Rabindranath brings his series of realizations to a period with his pages on the mystery of love. "Who could have breathed or moved if the sky were not filled with joy, with love?" The soul is on a pilgrimage: it is traveling from the law, which assigns its relative place in the moral order, to love, which is its moral freedom. Buddha named this infinite love Brahma Vihara-"the joy of living in Brahma." And he taught that whoever would attain to it must purge himself from hatred, and the malice of deceit, and the rage of injury. The free spirit was he who could have measureless love for all creatures-even as a mother has it for her only child.
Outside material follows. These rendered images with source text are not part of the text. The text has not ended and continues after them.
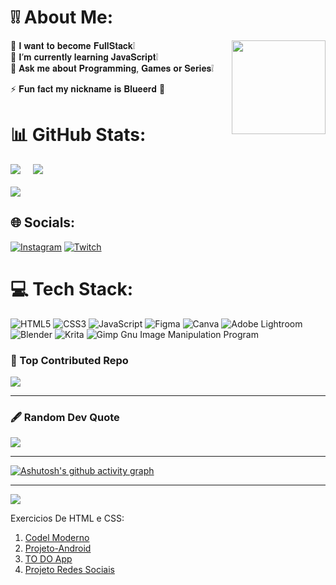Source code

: # ❕❕ About Me:
<img align="right" width="150px" src="https://media.discordapp.net/attachments/808414866711773227/1176676290363916339/86l9a0.gif?ex=656fbc31&is=655d4731&hm=aa48e7e1e2effa7c05717e2572f7fab4d50e288909bb0b93d0320c6df00265ef&=">
💎 𝐈 𝐰𝐚𝐧𝐭 𝐭𝐨 𝐛𝐞𝐜𝐨𝐦𝐞 𝐅𝐮𝐥𝐥𝐒𝐭𝐚𝐜𝐤❕<br>
📖 𝐈’𝐦 𝐜𝐮𝐫𝐫𝐞𝐧𝐭𝐥𝐲 𝐥𝐞𝐚𝐫𝐧𝐢𝐧𝐠 𝐉𝐚𝐯𝐚𝐒𝐜𝐫𝐢𝐩𝐭❕<br>
💬 𝐀𝐬𝐤 𝐦𝐞 𝐚𝐛𝐨𝐮𝐭 𝐏𝐫𝐨𝐠𝐫𝐚𝐦𝐦𝐢𝐧𝐠, 𝐆𝐚𝐦𝐞𝐬 𝐨𝐫 𝐒𝐞𝐫𝐢𝐞𝐬❕<br>

⚡ 𝐅𝐮𝐧 𝐟𝐚𝐜𝐭 𝐦𝐲 𝐧𝐢𝐜𝐤𝐧𝐚𝐦𝐞 𝐢𝐬 𝐁𝐥𝐮𝐞𝐞𝐫𝐝 🔵

# 📊 GitHub Stats:
<div>
 <img src="https://github-readme-stats.vercel.app/api?username=VictoriaEsteves&theme=nightowl&hide_border=true&include_all_commits=true&count_private=true"> &nbsp &nbsp
 <img src="https://github-readme-stats.vercel.app/api/top-langs/?username=VictoriaEsteves&theme=nightowl&hide_border=true&include_all_commits=true&count_private=true&layout=compact">
 <br>
 <br>
 <img src="https://github-readme-streak-stats.herokuapp.com/?user=VictoriaEsteves&theme=nightowl&hide_border=true"><br/>
</div>

## 🌐 Socials: 
[![Instagram](https://img.shields.io/badge/Instagram-543DE0?style=for-the-badge&logo=instagram&logoColor=white)](https://instagram.com/Victoria.Esteves) [![Twitch](https://img.shields.io/badge/Twitch-9146FF?style=for-the-badge&logo=twitch&logoColor=white)](https://twitch.tv/Blueerd) 

# 💻 Tech Stack:
![HTML5](https://img.shields.io/badge/html5-%23E34F26.svg?style=for-the-badge&logo=html5&logoColor=white) ![CSS3](https://img.shields.io/badge/css3-%231572B6.svg?style=for-the-badge&logo=css3&logoColor=white)  ![JavaScript](https://img.shields.io/badge/javascript-%23323330.svg?style=for-the-badge&logo=javascript&logoColor=%23F7DF1E) ![Figma](https://img.shields.io/badge/figma-%23F24E1E.svg?style=for-the-badge&logo=figma&logoColor=white) ![Canva](https://img.shields.io/badge/Canva-%2300C4CC.svg?style=for-the-badge&logo=Canva&logoColor=white) ![Adobe Lightroom](https://img.shields.io/badge/Adobe%20Lightroom-31A8FF.svg?style=for-the-badge&logo=Adobe%20Lightroom&logoColor=white) ![Blender](https://img.shields.io/badge/blender-%23F5792A.svg?style=for-the-badge&logo=blender&logoColor=white) ![Krita](https://img.shields.io/badge/Krita-203759?style=for-the-badge&logo=krita&logoColor=EEF37B) ![Gimp Gnu Image Manipulation Program](https://img.shields.io/badge/Gimp-657D8B?style=for-the-badge&logo=gimp&logoColor=FFFFFF) 

### 💎 Top Contributed Repo
![](https://github-contributor-stats.vercel.app/api?username=VictoriaEsteves&limit=5&theme=nightowl&combine_all_yearly_contributions=true)

---

### 🖋 Random Dev Quote
![](https://quotes-github-readme.vercel.app/api?type=horizontal&theme=dark)

---

[![Ashutosh's github activity graph](https://github-readme-activity-graph.vercel.app/graph?username=VictoriaEsteves&bg_color=0d1117&color=7fdbca&line=a77ecb&point=e3e3e3&area=true&hide_border=true)](https://github.com/ashutosh00710/github-readme-activity-graph)

---
[![](https://visitcount.itsvg.in/api?id=VictoriaEsteves&icon=5&color=12)](https://visitcount.itsvg.in)


<!-- Proudly created with GPRM ( https://gprm.itsvg.in ) -->

Exercicios De HTML e CSS:
<div>
    <ol>
        <li> <a href="https://victoriaesteves.github.io/Cordel-Moderno/" target="_blank">Codel Moderno</a></li>
        <li> <a href="https://victoriaesteves.github.io/Projeto-Android/" target="_blank">Projeto-Android</a></li>
        <li> <a href="https://victoriaesteves.github.io/TodoApp/" target="_blank">TO DO App</a></li>
        <li> <a href="https://victoriaesteves.github.io/Projeto-Social/" target="_blank">Projeto Redes Sociais</a> </li>
    </ol>
</div>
The light within, the little ether in the heart, is continually flowing out to join the light without: it is the water-drop going to the sea, the child to the mother, the eye to the sun. Thus is fulfilled the circle of realizations. "From joy are born all creatures, by joy they are sustained, toward joy they progress, and into joy they enter." With this perfecting of the circle of delight our whole being dilates; a luminous consciousness of the far greater world about us enters the soul, and obsesses it. Then it is, indeed, that our spirit finds its larger self, and becomes sure it is immortal. "It dies a hundred times in its enclosures of self; for separateness is doomed to die, it cannot be made eternal. But it never can die where it is one with the all." There is the secret of that persuasion of immortality, which is instinctive in most of us, with the instinct of life itself and the obstinate desire for its perpetuity. Now convert the term of joy into love, and you have the lyric formula complete, which was behind the songs of the Vaishnava poets and is behind those of Gitanjali. "From love the world is born, by love it is sustained, toward love it moves, and into love it enters."
Thank you Teo for the topic.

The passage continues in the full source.